* _Try it_: With both ends included, repeat exactly the lines of the entries below from the one containing "En el boxeo" down to the one containing "fortalece la mentalidad.", and no others.
==============================
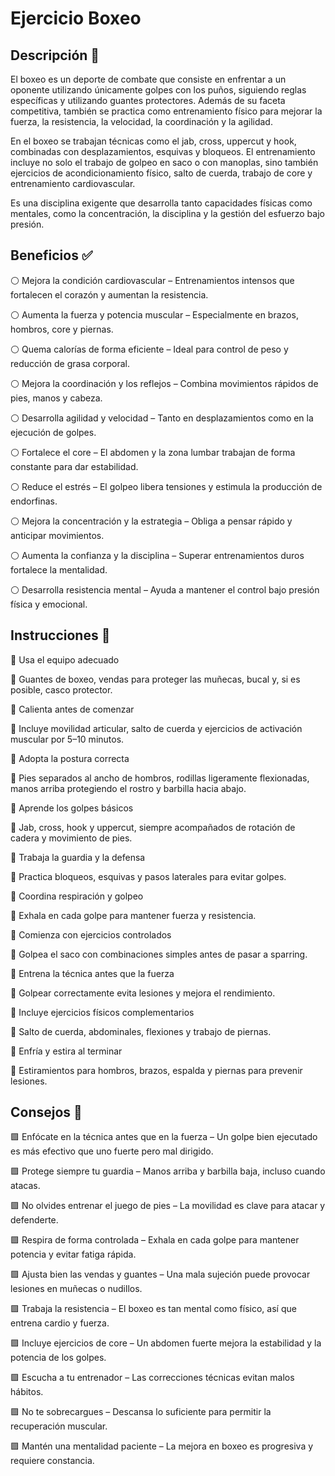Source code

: # Ejercicio Boxeo 

## Descripción 📖 

El boxeo es un deporte de combate que consiste en enfrentar a un oponente utilizando únicamente golpes con los puños, siguiendo reglas específicas y utilizando guantes protectores. Además de su faceta competitiva, también se practica como entrenamiento físico para mejorar la fuerza, la resistencia, la velocidad, la coordinación y la agilidad.

En el boxeo se trabajan técnicas como el jab, cross, uppercut y hook, combinadas con desplazamientos, esquivas y bloqueos. El entrenamiento incluye no solo el trabajo de golpeo en saco o con manoplas, sino también ejercicios de acondicionamiento físico, salto de cuerda, trabajo de core y entrenamiento cardiovascular.

Es una disciplina exigente que desarrolla tanto capacidades físicas como mentales, como la concentración, la disciplina y la gestión del esfuerzo bajo presión.

## Beneficios ✅

⚪ Mejora la condición cardiovascular – Entrenamientos intensos que fortalecen el corazón y aumentan la resistencia.

⚪ Aumenta la fuerza y potencia muscular – Especialmente en brazos, hombros, core y piernas.

⚪ Quema calorías de forma eficiente – Ideal para control de peso y reducción de grasa corporal.

⚪ Mejora la coordinación y los reflejos – Combina movimientos rápidos de pies, manos y cabeza.

⚪ Desarrolla agilidad y velocidad – Tanto en desplazamientos como en la ejecución de golpes.

⚪ Fortalece el core – El abdomen y la zona lumbar trabajan de forma constante para dar estabilidad.

⚪ Reduce el estrés – El golpeo libera tensiones y estimula la producción de endorfinas.

⚪ Mejora la concentración y la estrategia – Obliga a pensar rápido y anticipar movimientos.

⚪ Aumenta la confianza y la disciplina – Superar entrenamientos duros fortalece la mentalidad.

⚪ Desarrolla resistencia mental – Ayuda a mantener el control bajo presión física y emocional.

## Instrucciones 🔱

🔶 Usa el equipo adecuado

🔹 Guantes de boxeo, vendas para proteger las muñecas, bucal y, si es posible, casco protector.

🔶 Calienta antes de comenzar

🔹 Incluye movilidad articular, salto de cuerda y ejercicios de activación muscular por 5–10 minutos.

🔶 Adopta la postura correcta

🔹 Pies separados al ancho de hombros, rodillas ligeramente flexionadas, manos arriba protegiendo el rostro y barbilla hacia abajo.

🔶 Aprende los golpes básicos

🔹 Jab, cross, hook y uppercut, siempre acompañados de rotación de cadera y movimiento de pies.

🔶 Trabaja la guardia y la defensa

🔹 Practica bloqueos, esquivas y pasos laterales para evitar golpes.

🔶 Coordina respiración y golpeo

🔹 Exhala en cada golpe para mantener fuerza y resistencia.

🔶 Comienza con ejercicios controlados

🔹 Golpea el saco con combinaciones simples antes de pasar a sparring.

🔶 Entrena la técnica antes que la fuerza

🔹 Golpear correctamente evita lesiones y mejora el rendimiento.

🔶 Incluye ejercicios físicos complementarios

🔹 Salto de cuerda, abdominales, flexiones y trabajo de piernas.

🔶 Enfría y estira al terminar

🔹 Estiramientos para hombros, brazos, espalda y piernas para prevenir lesiones.

## Consejos 🔰

🟪 Enfócate en la técnica antes que en la fuerza – Un golpe bien ejecutado es más efectivo que uno fuerte pero mal dirigido.

🟪 Protege siempre tu guardia – Manos arriba y barbilla baja, incluso cuando atacas.

🟪 No olvides entrenar el juego de pies – La movilidad es clave para atacar y defenderte.

🟪 Respira de forma controlada – Exhala en cada golpe para mantener potencia y evitar fatiga rápida.

🟪 Ajusta bien las vendas y guantes – Una mala sujeción puede provocar lesiones en muñecas o nudillos.

🟪 Trabaja la resistencia – El boxeo es tan mental como físico, así que entrena cardio y fuerza.

🟪 Incluye ejercicios de core – Un abdomen fuerte mejora la estabilidad y la potencia de los golpes.

🟪 Escucha a tu entrenador – Las correcciones técnicas evitan malos hábitos.

🟪 No te sobrecargues – Descansa lo suficiente para permitir la recuperación muscular.

🟪 Mantén una mentalidad paciente – La mejora en boxeo es progresiva y requiere constancia.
==============================
* _Solution to this task_:
En el boxeo se trabajan técnicas como el jab, cross, uppercut y hook, combinadas con desplazamientos, esquivas y bloqueos. El entrenamiento incluye no solo el trabajo de golpeo en saco o con manoplas, sino también ejercicios de acondicionamiento físico, salto de cuerda, trabajo de core y entrenamiento cardiovascular.

Es una disciplina exigente que desarrolla tanto capacidades físicas como mentales, como la concentración, la disciplina y la gestión del esfuerzo bajo presión.

## Beneficios ✅

⚪ Mejora la condición cardiovascular – Entrenamientos intensos que fortalecen el corazón y aumentan la resistencia.

⚪ Aumenta la fuerza y potencia muscular – Especialmente en brazos, hombros, core y piernas.

⚪ Quema calorías de forma eficiente – Ideal para control de peso y reducción de grasa corporal.

⚪ Mejora la coordinación y los reflejos – Combina movimientos rápidos de pies, manos y cabeza.

⚪ Desarrolla agilidad y velocidad – Tanto en desplazamientos como en la ejecución de golpes.

⚪ Fortalece el core – El abdomen y la zona lumbar trabajan de forma constante para dar estabilidad.

⚪ Reduce el estrés – El golpeo libera tensiones y estimula la producción de endorfinas.

⚪ Mejora la concentración y la estrategia – Obliga a pensar rápido y anticipar movimientos.

⚪ Aumenta la confianza y la disciplina – Superar entrenamientos duros fortalece la mentalidad.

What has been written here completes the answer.